# Work request:
Transcribe all records exactly; omit pictures.

[Stored data entries]
*-*-*
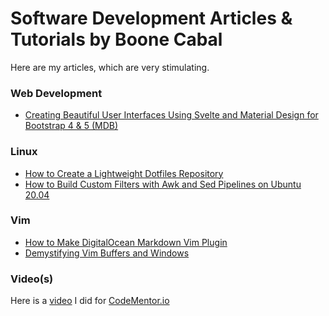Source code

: # Software Development Articles & Tutorials by Boone Cabal

Here are my articles, which are very stimulating.

### Web Development
- [Creating Beautiful User Interfaces Using Svelte and Material Design for Bootstrap 4 & 5 (MDB)]([https://docs.google.com/document/d/1RQ8PXhmODF0FEKlhhSsAceMFWLeyczbCkvWhpaUmT9U/edit?usp=sharing](https://hackmd.io/@boonecabaldev/ByGiokbcR))

### Linux
- [How to Create a Lightweight Dotfiles Repository](https://github.com/boonecabaldev/Articles/blob/main/LightweightDotfilesRepo.md)
- [How to Build Custom Filters with Awk and Sed Pipelines on Ubuntu 20.04](https://github.com/boonecabaldev/Articles/blob/main/SedAwkPipelines.md)

### Vim
- [How to Make DigitalOcean Markdown Vim Plugin](https://github.com/boonecabaldev/Articles/blob/main/DigitalOceanMarkdownVimPlugin.md)
- [Demystifying Vim Buffers and Windows](https://github.com/boonecabaldev/Articles/blob/main/VimBuffersWindows.md)

### Video(s)

Here is a [video](https://youtu.be/Fdp2eefdvEs?si=s4MlpyCY_9wbNzoU) I did for [CodeMentor.io](https://codementor.io)

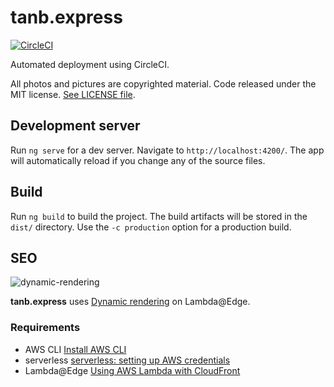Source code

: # tanb.express

[![CircleCI](https://circleci.com/gh/tanb/tanb-express/tree/source-v8.svg?style=svg&circle-token=d0283f2a062676e8f59e24b8e99a107da1fe62c0)](https://circleci.com/gh/tanb/tanb-express/tree/source-v8)

Automated deployment using CircleCI.

All photos and pictures are copyrighted material. Code released under the MIT license. [See LICENSE file](LICENSE.md).


## Development server

Run `ng serve` for a dev server. Navigate to `http://localhost:4200/`. The app will automatically reload if you change any of the source files.

## Build

Run `ng build` to build the project. The build artifacts will be stored in the `dist/` directory. Use the `-c production` option for a production build.

## SEO

![dynamic-rendering](https://github.com/tanb/tanb-express/raw/release/src/assets/img/dynamic-rendering.png)

**tanb.express** uses [Dynamic rendering](https://developers.google.com/search/docs/guides/dynamic-rendering) on Lambda@Edge.

### Requirements

- AWS CLI [Install AWS CLI](https://docs.aws.amazon.com/streams/latest/dev/kinesis-tutorial-cli-installation.html)
- serverless [serverless: setting up AWS credentials](https://serverless.com/framework/docs/providers/aws/guide/credentials/)
- Lambda@Edge [Using AWS Lambda with CloudFront](https://docs.aws.amazon.com/lambda/latest/dg/lambda-edge.html)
*-*-*
# Task response:
Source code

: # Software Development Articles & Tutorials by Boone Cabal

Here are my articles, which are very stimulating.

### Web Development
- [Creating Beautiful User Interfaces Using Svelte and Material Design for Bootstrap 4 & 5 (MDB)]([https://docs.google.com/document/d/1RQ8PXhmODF0FEKlhhSsAceMFWLeyczbCkvWhpaUmT9U/edit?usp=sharing](https://hackmd.io/@boonecabaldev/ByGiokbcR))

### Linux
- [How to Create a Lightweight Dotfiles Repository](https://github.com/boonecabaldev/Articles/blob/main/LightweightDotfilesRepo.md)
- [How to Build Custom Filters with Awk and Sed Pipelines on Ubuntu 20.04](https://github.com/boonecabaldev/Articles/blob/main/SedAwkPipelines.md)

### Vim
- [How to Make DigitalOcean Markdown Vim Plugin](https://github.com/boonecabaldev/Articles/blob/main/DigitalOceanMarkdownVimPlugin.md)
- [Demystifying Vim Buffers and Windows](https://github.com/boonecabaldev/Articles/blob/main/VimBuffersWindows.md)

### Video(s)

Here is a [video](https://youtu.be/Fdp2eefdvEs?si=s4MlpyCY_9wbNzoU) I did for [CodeMentor.io](https://codementor.io)

Source code

: # tanb.express

[![CircleCI](https://circleci.com/gh/tanb/tanb-express/tree/source-v8.svg?style=svg&circle-token=d0283f2a062676e8f59e24b8e99a107da1fe62c0)](https://circleci.com/gh/tanb/tanb-express/tree/source-v8)

Automated deployment using CircleCI.

All photos and pictures are copyrighted material. Code released under the MIT license. [See LICENSE file](LICENSE.md).


## Development server

Run `ng serve` for a dev server. Navigate to `http://localhost:4200/`. The app will automatically reload if you change any of the source files.

## Build

Run `ng build` to build the project. The build artifacts will be stored in the `dist/` directory. Use the `-c production` option for a production build.

## SEO

![dynamic-rendering](https://github.com/tanb/tanb-express/raw/release/src/assets/img/dynamic-rendering.png)

**tanb.express** uses [Dynamic rendering](https://developers.google.com/search/docs/guides/dynamic-rendering) on Lambda@Edge.

### Requirements

- AWS CLI [Install AWS CLI](https://docs.aws.amazon.com/streams/latest/dev/kinesis-tutorial-cli-installation.html)
- serverless [serverless: setting up AWS credentials](https://serverless.com/framework/docs/providers/aws/guide/credentials/)
- Lambda@Edge [Using AWS Lambda with CloudFront](https://docs.aws.amazon.com/lambda/latest/dg/lambda-edge.html)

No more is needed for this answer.